Nuestros gigantes
Hay una metáfora atribuida a Bernardo de Chartres que aparece citada en el siglo XII por Juan de Salisbury en el «Metalogicon», en la cual se hace una referencia a la importancia que tienen las aportaciones de nuestros antepasados:
“Frecuentemente sabemos más, no porque nos hayamos adelantado gracias a nuestra natural habilidad, sino porque nos sustentamos en la fuerza mental ajena, y poseemos riquezas que hemos heredado de nuestros antepasados. Bernardo de Chartres solía compararnos con enanitos encaramados sobre los hombros de los gigantes. Decía que vemos más y más lejos que nuestros antepasados, no porque tengamos vista más aguda o mayor altura, sino porque se nos eleva y nacemos sobre su gigantesca estatura”.

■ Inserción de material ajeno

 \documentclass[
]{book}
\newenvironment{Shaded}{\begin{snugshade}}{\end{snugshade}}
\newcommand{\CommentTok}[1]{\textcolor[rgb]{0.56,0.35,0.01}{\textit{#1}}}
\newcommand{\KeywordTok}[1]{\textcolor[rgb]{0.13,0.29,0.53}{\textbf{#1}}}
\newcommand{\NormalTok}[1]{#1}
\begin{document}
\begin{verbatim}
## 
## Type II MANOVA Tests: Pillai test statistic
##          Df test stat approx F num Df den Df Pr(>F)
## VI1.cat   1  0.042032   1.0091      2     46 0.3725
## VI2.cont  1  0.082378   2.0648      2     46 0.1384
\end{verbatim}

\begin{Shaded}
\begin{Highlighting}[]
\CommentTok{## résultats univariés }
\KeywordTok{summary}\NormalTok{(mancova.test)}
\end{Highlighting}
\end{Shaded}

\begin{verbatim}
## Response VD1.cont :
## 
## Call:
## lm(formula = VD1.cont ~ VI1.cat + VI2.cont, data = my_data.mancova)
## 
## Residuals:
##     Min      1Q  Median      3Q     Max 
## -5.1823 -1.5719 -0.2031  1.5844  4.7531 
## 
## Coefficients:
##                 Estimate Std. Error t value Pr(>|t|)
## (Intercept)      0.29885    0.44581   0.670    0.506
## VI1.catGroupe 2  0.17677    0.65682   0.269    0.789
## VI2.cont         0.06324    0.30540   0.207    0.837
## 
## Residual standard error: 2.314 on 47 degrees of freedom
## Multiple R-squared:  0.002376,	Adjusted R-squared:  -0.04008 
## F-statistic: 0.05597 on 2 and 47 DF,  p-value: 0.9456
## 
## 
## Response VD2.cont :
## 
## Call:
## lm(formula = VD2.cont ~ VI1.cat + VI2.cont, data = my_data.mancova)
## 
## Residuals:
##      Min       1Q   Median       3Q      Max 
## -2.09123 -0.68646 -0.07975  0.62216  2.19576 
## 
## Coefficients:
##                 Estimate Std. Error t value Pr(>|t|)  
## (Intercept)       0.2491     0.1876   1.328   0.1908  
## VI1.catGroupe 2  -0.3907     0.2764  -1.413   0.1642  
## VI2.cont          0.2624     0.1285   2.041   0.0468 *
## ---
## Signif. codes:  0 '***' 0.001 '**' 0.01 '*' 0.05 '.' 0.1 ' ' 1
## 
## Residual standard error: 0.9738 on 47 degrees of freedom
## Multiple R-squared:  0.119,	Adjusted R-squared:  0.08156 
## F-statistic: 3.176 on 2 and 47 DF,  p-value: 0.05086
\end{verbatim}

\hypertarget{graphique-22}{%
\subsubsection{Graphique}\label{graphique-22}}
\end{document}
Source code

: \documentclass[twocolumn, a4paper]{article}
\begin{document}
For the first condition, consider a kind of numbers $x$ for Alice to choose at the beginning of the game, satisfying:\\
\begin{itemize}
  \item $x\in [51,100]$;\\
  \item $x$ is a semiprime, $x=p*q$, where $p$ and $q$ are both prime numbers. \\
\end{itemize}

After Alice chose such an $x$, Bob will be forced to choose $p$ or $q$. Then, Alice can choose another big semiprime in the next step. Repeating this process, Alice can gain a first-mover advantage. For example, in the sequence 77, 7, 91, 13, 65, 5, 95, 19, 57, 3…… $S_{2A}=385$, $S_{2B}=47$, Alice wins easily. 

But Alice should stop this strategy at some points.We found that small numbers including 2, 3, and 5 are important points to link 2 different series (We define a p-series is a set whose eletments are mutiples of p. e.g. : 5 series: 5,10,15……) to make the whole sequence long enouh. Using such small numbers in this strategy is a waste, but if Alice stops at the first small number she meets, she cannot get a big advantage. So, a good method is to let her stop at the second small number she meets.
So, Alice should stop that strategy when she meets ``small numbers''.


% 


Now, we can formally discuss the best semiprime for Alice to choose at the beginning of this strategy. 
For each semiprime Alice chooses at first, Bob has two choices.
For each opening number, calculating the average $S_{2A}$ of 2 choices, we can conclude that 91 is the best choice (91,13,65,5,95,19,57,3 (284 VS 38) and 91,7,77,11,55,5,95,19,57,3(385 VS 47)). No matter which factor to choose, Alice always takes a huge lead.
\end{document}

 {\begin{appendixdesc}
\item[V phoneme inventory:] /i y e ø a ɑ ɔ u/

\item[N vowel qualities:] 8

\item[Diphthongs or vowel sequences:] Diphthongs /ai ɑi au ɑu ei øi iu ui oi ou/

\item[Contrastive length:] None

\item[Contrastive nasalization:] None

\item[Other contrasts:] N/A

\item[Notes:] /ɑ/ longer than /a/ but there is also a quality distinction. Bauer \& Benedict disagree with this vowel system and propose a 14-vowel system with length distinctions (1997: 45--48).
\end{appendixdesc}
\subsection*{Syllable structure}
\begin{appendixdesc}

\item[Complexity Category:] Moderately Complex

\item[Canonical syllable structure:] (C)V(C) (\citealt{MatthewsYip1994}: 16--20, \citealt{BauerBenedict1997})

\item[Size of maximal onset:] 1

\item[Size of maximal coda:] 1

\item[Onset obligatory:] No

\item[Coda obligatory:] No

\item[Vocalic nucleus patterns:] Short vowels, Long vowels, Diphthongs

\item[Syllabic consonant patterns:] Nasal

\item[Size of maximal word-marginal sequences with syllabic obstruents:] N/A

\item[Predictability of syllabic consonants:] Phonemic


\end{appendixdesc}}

La metáfora ha tenido una importante influencia a lo largo de los siglos, porque refleja esa presencia de los logros y el conocimiento alcanzado en otras épocas, que sirve de base para épocas posteriores. Ha sido utilizada por figuras de diferentes ámbitos, como por ejemplo Isaac Newton, quien en una carta en la que reconocía la importancia de los trabajos precedentes de René Descartes y Robert Hooke, afirmaba que si había llegado a ver más lejos, era porque se había subido a hombros de gigantes.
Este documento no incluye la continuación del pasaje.